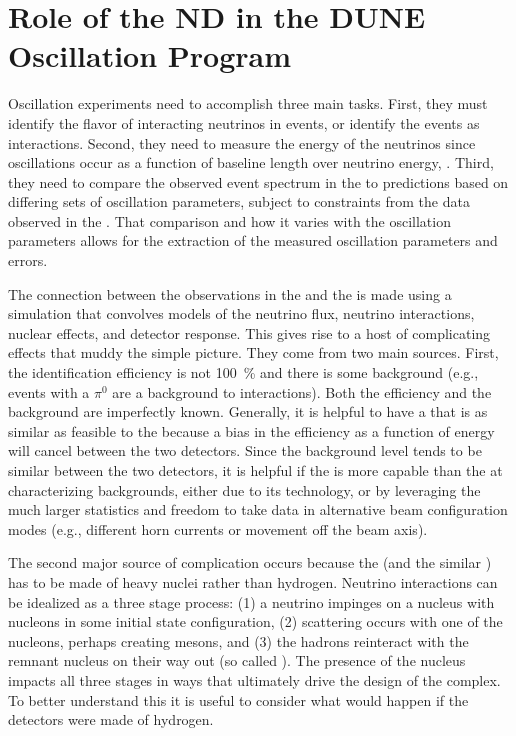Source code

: \section{Role of the ND in the DUNE Oscillation Program}
\label{sec:appx-nd:exsum-nd-role}

Oscillation experiments need to accomplish three main tasks. First, they must identify the flavor of interacting neutrinos in  events, or identify the events as  interactions. Second, they need to measure the energy of the neutrinos since oscillations occur as a function of baseline length over neutrino energy, . Third, they need to compare the observed event spectrum in the  to  predictions based on differing sets of oscillation parameters, subject to constraints from the data observed in the .  That comparison and how it varies with the oscillation parameters allows for the extraction of the  measured oscillation parameters and errors.

The connection between the observations in the  and the  is made using a simulation that convolves models of the neutrino flux, neutrino interactions, nuclear effects, and detector response.
This gives rise to a host of complicating effects that 
muddy the simple picture. They come from two main sources. First, the identification efficiency is not \SI{100}{\%} and there is 
some background (e.g.,  events with a $\pi^0$ are a background to \nue {} interactions). Both the efficiency and the background are imperfectly known. Generally, it is helpful to have a   that is as similar as feasible to the   because a bias in the efficiency as a function of energy will cancel between the two detectors. Since the background level tends to be similar between the two detectors, it is helpful if the  is more capable than the  at characterizing backgrounds, either due to its technology, or by leveraging the much larger statistics and freedom to take data in alternative beam configuration modes (e.g., different horn currents or movement off the beam axis). 

The second major source of complication occurs because the  (and the similar ) has to be made of heavy nuclei rather than hydrogen. Neutrino interactions can be idealized as a three stage process: (1) a neutrino impinges on a nucleus with nucleons in some initial state configuration, (2) scattering occurs with one of the nucleons, perhaps creating mesons, and (3) the hadrons reinteract with the remnant nucleus on their way out (so called ). The presence of the nucleus impacts all three stages in ways that ultimately drive the design of the   complex. To better understand this it is useful to consider what would happen if the detectors were made of hydrogen.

::::::::

Assigned task ::
Your output must reproduce the material above in full, with no pictures.

Answer area ::
Source code

: \section{Role of the ND in the DUNE Oscillation Program}
\label{sec:appx-nd:exsum-nd-role}

Oscillation experiments need to accomplish three main tasks. First, they must identify the flavor of interacting neutrinos in  events, or identify the events as  interactions. Second, they need to measure the energy of the neutrinos since oscillations occur as a function of baseline length over neutrino energy, . Third, they need to compare the observed event spectrum in the  to  predictions based on differing sets of oscillation parameters, subject to constraints from the data observed in the .  That comparison and how it varies with the oscillation parameters allows for the extraction of the  measured oscillation parameters and errors.

The connection between the observations in the  and the  is made using a simulation that convolves models of the neutrino flux, neutrino interactions, nuclear effects, and detector response.
This gives rise to a host of complicating effects that 
muddy the simple picture. They come from two main sources. First, the identification efficiency is not \SI{100}{\%} and there is 
some background (e.g.,  events with a $\pi^0$ are a background to \nue {} interactions). Both the efficiency and the background are imperfectly known. Generally, it is helpful to have a   that is as similar as feasible to the   because a bias in the efficiency as a function of energy will cancel between the two detectors. Since the background level tends to be similar between the two detectors, it is helpful if the  is more capable than the  at characterizing backgrounds, either due to its technology, or by leveraging the much larger statistics and freedom to take data in alternative beam configuration modes (e.g., different horn currents or movement off the beam axis). 

The second major source of complication occurs because the  (and the similar ) has to be made of heavy nuclei rather than hydrogen. Neutrino interactions can be idealized as a three stage process: (1) a neutrino impinges on a nucleus with nucleons in some initial state configuration, (2) scattering occurs with one of the nucleons, perhaps creating mesons, and (3) the hadrons reinteract with the remnant nucleus on their way out (so called ). The presence of the nucleus impacts all three stages in ways that ultimately drive the design of the   complex. To better understand this it is useful to consider what would happen if the detectors were made of hydrogen.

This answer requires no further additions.